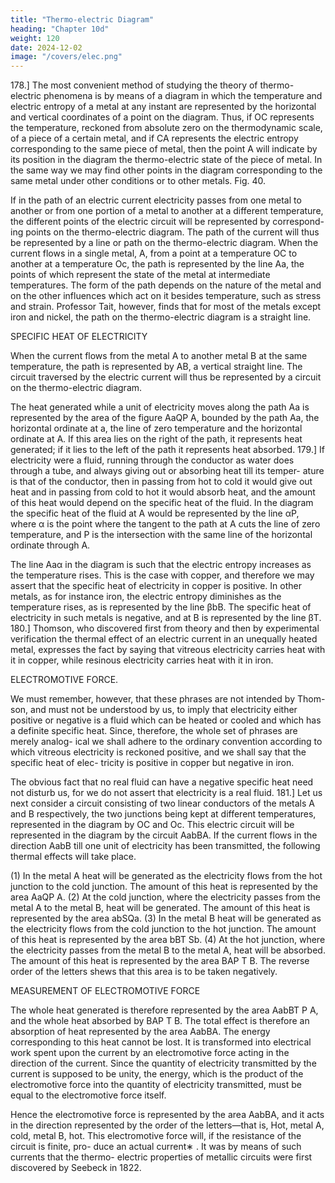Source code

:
 ```yaml
---
title: "Thermo-electric Diagram"
heading: "Chapter 10d"
weight: 120
date: 2024-12-02
image: "/covers/elec.png"
---
```



178.] The most convenient method of studying the theory of thermo-
electric phenomena is by means of a diagram in which the temperature and
electric entropy of a metal at any instant are represented by the horizontal
and vertical coordinates of a point on the diagram. Thus, if OC represents
the temperature, reckoned from absolute zero on the thermodynamic scale,
of a piece of a certain metal, and if CA represents the electric entropy
corresponding to the same piece of metal, then the point A will indicate by
its position in the diagram the thermo-electric state of the piece of metal. In
the same way we may find other points in the diagram corresponding to the
same metal under other conditions or to other metals.
Fig. 40.

If in the path of an electric current electricity passes from one metal to
another or from one portion of a metal to another at a different temperature,
the different points of the electric circuit will be represented by correspond-
ing points on the thermo-electric diagram. The path of the current will thus
be represented by a line or path on the thermo-electric diagram. When the
current flows in a single metal, A, from a point at a temperature OC to another at a temperature Oc, the path is represented by the line Aa, the points of which represent the state of the metal at intermediate temperatures. The form
of the path depends on the nature of the metal and on the other influences
which act on it besides temperature, such as stress and strain. Professor Tait,
however, finds that for most of the metals except iron and nickel, the path on
the thermo-electric diagram is a straight line.

SPECIFIC HEAT OF ELECTRICITY


When the current flows from the metal A to another metal B at the same
temperature, the path is represented by AB, a vertical straight line. The circuit
traversed by the electric current will thus be represented by a circuit on the
thermo-electric diagram.

The heat generated while a unit of electricity moves along the path Aa
is represented by the area of the figure AaQP A, bounded by the path Aa,
the horizontal ordinate at a, the line of zero temperature and the horizontal
ordinate at A. If this area lies on the right of the path, it represents heat
generated; if it lies to the left of the path it represents heat absorbed.
179.] If electricity were a fluid, running through the conductor as water
does through a tube, and always giving out or absorbing heat till its temper-
ature is that of the conductor, then in passing from hot to cold it would give
out heat and in passing from cold to hot it would absorb heat, and the amount
of this heat would depend on the specific heat of the fluid.
In the diagram the specific heat of the fluid at A would be represented by
the line αP, where α is the point where the tangent to the path at A cuts the
line of zero temperature, and P is the intersection with the same line of the
horizontal ordinate through A.

The line Aaα in the diagram is such that the electric entropy increases as
the temperature rises. This is the case with copper, and therefore we may
assert that the specific heat of electricity in copper is positive.
In other metals, as for instance iron, the electric entropy diminishes as the
temperature rises, as is represented by the line βbB. The specific heat of
electricity in such metals is negative, and at B is represented by the line βT.
180.] Thomson, who discovered first from theory and then by experimental
verification the thermal effect of an electric current in an unequally heated
metal, expresses the fact by saying that vitreous electricity carries heat with
it in copper, while resinous electricity carries heat with it in iron.

ELECTROMOTIVE FORCE.

We must remember, however, that these phrases are not intended by Thom-
son, and must not be understood by us, to imply that electricity either positive
or negative is a fluid which can be heated or cooled and which has a definite
specific heat. Since, therefore, the whole set of phrases are merely analog-
ical we shall adhere to the ordinary convention according to which vitreous
electricity is reckoned positive, and we shall say that the specific heat of elec-
tricity is positive in copper but negative in iron.

The obvious fact that no real fluid can have a negative specific heat need
not disturb us, for we do not assert that electricity is a real fluid.
181.] Let us next consider a circuit consisting of two linear conductors
of the metals A and B respectively, the two junctions being kept at different
temperatures, represented in the diagram by OC and Oc. This electric circuit
will be represented in the diagram by the circuit AabBA. If the current flows
in the direction AabB till one unit of electricity has been transmitted, the
following thermal effects will take place.

(1) In the metal A heat will be generated as the electricity flows from the
hot junction to the cold junction. The amount of this heat is represented by
the area AaQP A.
(2) At the cold junction, where the electricity passes from the metal A to
the metal B, heat will be generated. The amount of this heat is represented
by the area abSQa.
(3) In the metal B heat will be generated as the electricity flows from the
cold junction to the hot junction. The amount of this heat is represented by
the area bBT Sb.
(4) At the hot junction, where the electricity passes from the metal B to
the metal A, heat will be absorbed. The amount of this heat is represented
by the area BAP T B. The reverse order of the letters shews that this area is
to be taken negatively.


MEASUREMENT OF ELECTROMOTIVE FORCE

The whole heat generated is therefore represented by the area AabBT P A,
and the whole heat absorbed by BAP T B. The total effect is therefore an
absorption of heat represented by the area AabBA.
The energy corresponding to this heat cannot be lost. It is transformed
into electrical work spent upon the current by an electromotive force acting
in the direction of the current. Since the quantity of electricity transmitted by the current is supposed to be unity, the energy, which is the product of the electromotive force into the quantity of electricity transmitted, must be equal
to the electromotive force itself.

Hence the electromotive force is represented by the area AabBA, and it
acts in the direction represented by the order of the letters—that is,
Hot, metal A, cold, metal B, hot.
This electromotive force will, if the resistance of the circuit is finite, pro-
duce an actual current∗ . It was by means of such currents that the thermo-
electric properties of metallic circuits were first discovered by Seebeck in
1822.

EXERCISE PROMPT - Copy out each line of the entries above that holds "amount".

WRITTEN ANSWER -
out heat and in passing from cold to hot it would absorb heat, and the amount
hot junction to the cold junction. The amount of this heat is represented by
the metal B, heat will be generated. The amount of this heat is represented
cold junction to the hot junction. The amount of this heat is represented by
the metal A, heat will be absorbed. The amount of this heat is represented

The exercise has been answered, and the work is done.